A proposal for a perfect CMS - huskyr
http://www.haykranen.nl/2015/07/08/perfect-cms/

======
lsiunsuex
There is no 1 CMS that works for everything - it's impossible and that's why
230+ exist - everyone has they're own idea how it should work / look and be
implemented - exactly the same reason there is no 1 web programming language
or framework.

When I freelance; when I have to build a new site for my day job - this is
exactly what I tell my customer / boss:

"This is Wordpress. This is how it looks out of the box, this is what I can
make it look like and this is what the Admin panel looks like. It costs X to
implement and will take X hours to do so.

"This is my custom CMS. It's written in pure PHP (no PHP frameworks used) and
based on the Twitter Bootstrap framework. The reason no PHP frameworks are
used is so any PHP programmer can come in and pick up where I left off. Every
single page of the CMS is custom coded to the front end page it controls and
nothing exists that doesn't need to be there. My custom CMS has been in
development for years; constantly improving it as I've grown as a programmer;
it's very easy to use and well documented.

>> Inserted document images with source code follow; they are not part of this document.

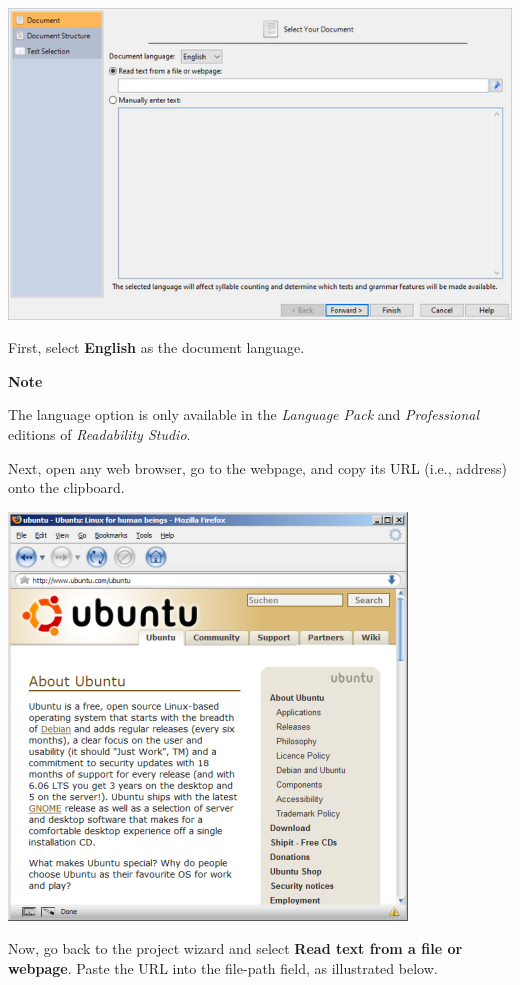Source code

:\documentclass[
]{book}
\newenvironment{notesection}
    {
    \begin{tcolorbox}[colframe=mediumblue,colback=lightblue,coltext=mediumblue,arc=3mm]
    \faLightbulb[regular] \textbf{Note} \newline
    }
    {
    \end{tcolorbox}
    }
\theoremstyle{definition}
\theoremstyle{definition}
\theoremstyle{definition}
\theoremstyle{definition}
\theoremstyle{remark}
\begin{document}
\includegraphics{Images/wizard1.png}

First, select \textbf{English} as the document language.

\begin{notesection}
The language option is only available in the \emph{Language Pack} and \emph{Professional} editions of \emph{Readability Studio}.

\end{notesection}

Next, open any web browser, go to the webpage, and copy its URL (i.e., address) onto the clipboard.

\begin{center}\includegraphics[width=0.75\linewidth,]{Images/NonGenerated/webbrowser} \end{center}

Now, go back to the project wizard and select \textbf{Read text from a file or webpage}. Paste the URL into the file-path field, as illustrated below.
\end{document}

It costs X to implement and takes X
hours to do so."

"How do you want to proceed?"

My custom is usually double the hours and double the fees - I explain
everything; show past examples of both and let them decide.

If your not customizing a CMS to the customers needs (be it wordpress or your
own home grown) your not providing a great product, IMO.

------
programminggeek
There is no perfect CMS for everybody.

Sometimes, there is software that solves a particular problem particularly
well.

For example, it would be relatively straightforward to design a CMS/site
builder that was really great for creating landing pages. It might not do
ecommerce at all. If you want ecommerce, it sucks. If you want landing pages,
it is amazing.

There are TONS of CMS's out there that do just that. They don't always call
themselves CMS's anymore. Think Shopify, Unbounce, and even Hubspot. Under the
covers, they are generating web pages and making it easier to manage a
particular kind of content. None of them markets themselves as a CMS.